Source information Start Marker
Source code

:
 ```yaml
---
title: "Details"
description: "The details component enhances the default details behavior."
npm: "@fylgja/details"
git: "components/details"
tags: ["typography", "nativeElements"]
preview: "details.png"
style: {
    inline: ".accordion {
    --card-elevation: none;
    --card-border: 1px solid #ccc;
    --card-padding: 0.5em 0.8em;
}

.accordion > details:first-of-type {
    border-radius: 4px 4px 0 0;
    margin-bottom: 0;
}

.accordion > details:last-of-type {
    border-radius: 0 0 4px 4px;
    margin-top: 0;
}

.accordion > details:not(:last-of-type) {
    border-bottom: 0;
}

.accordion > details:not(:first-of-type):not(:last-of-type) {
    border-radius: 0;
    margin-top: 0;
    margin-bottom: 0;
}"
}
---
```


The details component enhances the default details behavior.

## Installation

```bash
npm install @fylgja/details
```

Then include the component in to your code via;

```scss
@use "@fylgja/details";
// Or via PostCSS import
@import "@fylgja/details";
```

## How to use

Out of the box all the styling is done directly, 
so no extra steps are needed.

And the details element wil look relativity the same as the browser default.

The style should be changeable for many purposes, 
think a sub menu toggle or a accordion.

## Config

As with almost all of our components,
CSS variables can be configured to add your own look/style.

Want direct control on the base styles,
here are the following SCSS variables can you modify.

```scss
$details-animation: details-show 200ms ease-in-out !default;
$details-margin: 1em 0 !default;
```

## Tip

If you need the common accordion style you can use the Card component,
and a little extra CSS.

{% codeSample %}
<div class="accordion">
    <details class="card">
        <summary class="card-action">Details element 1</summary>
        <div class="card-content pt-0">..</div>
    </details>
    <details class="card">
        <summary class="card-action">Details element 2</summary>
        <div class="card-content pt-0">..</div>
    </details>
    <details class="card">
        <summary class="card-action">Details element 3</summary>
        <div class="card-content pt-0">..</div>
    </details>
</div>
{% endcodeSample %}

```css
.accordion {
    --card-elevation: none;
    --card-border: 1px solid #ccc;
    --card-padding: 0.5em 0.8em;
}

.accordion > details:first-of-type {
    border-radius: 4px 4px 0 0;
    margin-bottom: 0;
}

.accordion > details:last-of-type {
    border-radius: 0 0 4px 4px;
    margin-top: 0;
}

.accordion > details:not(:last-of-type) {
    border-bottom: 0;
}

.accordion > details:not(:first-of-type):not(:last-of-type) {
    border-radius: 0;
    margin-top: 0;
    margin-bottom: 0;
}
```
Source information End Marker
=== Exercise instructions ===
The first line of the records and every line down to the line with "so no extra steps are needed." must be quoted exactly; leave out all else.

=== Exercise output ===
Source code

:
 ```yaml
---
title: "Details"
description: "The details component enhances the default details behavior."
npm: "@fylgja/details"
git: "components/details"
tags: ["typography", "nativeElements"]
preview: "details.png"
style: {
    inline: ".accordion {
    --card-elevation: none;
    --card-border: 1px solid #ccc;
    --card-padding: 0.5em 0.8em;
}

.accordion > details:first-of-type {
    border-radius: 4px 4px 0 0;
    margin-bottom: 0;
}

.accordion > details:last-of-type {
    border-radius: 0 0 4px 4px;
    margin-top: 0;
}

.accordion > details:not(:last-of-type) {
    border-bottom: 0;
}

.accordion > details:not(:first-of-type):not(:last-of-type) {
    border-radius: 0;
    margin-top: 0;
    margin-bottom: 0;
}"
}
---
```


The details component enhances the default details behavior.

## Installation

```bash
npm install @fylgja/details
```

Then include the component in to your code via;

```scss
@use "@fylgja/details";
// Or via PostCSS import
@import "@fylgja/details";
```

## How to use

Out of the box all the styling is done directly, 
so no extra steps are needed.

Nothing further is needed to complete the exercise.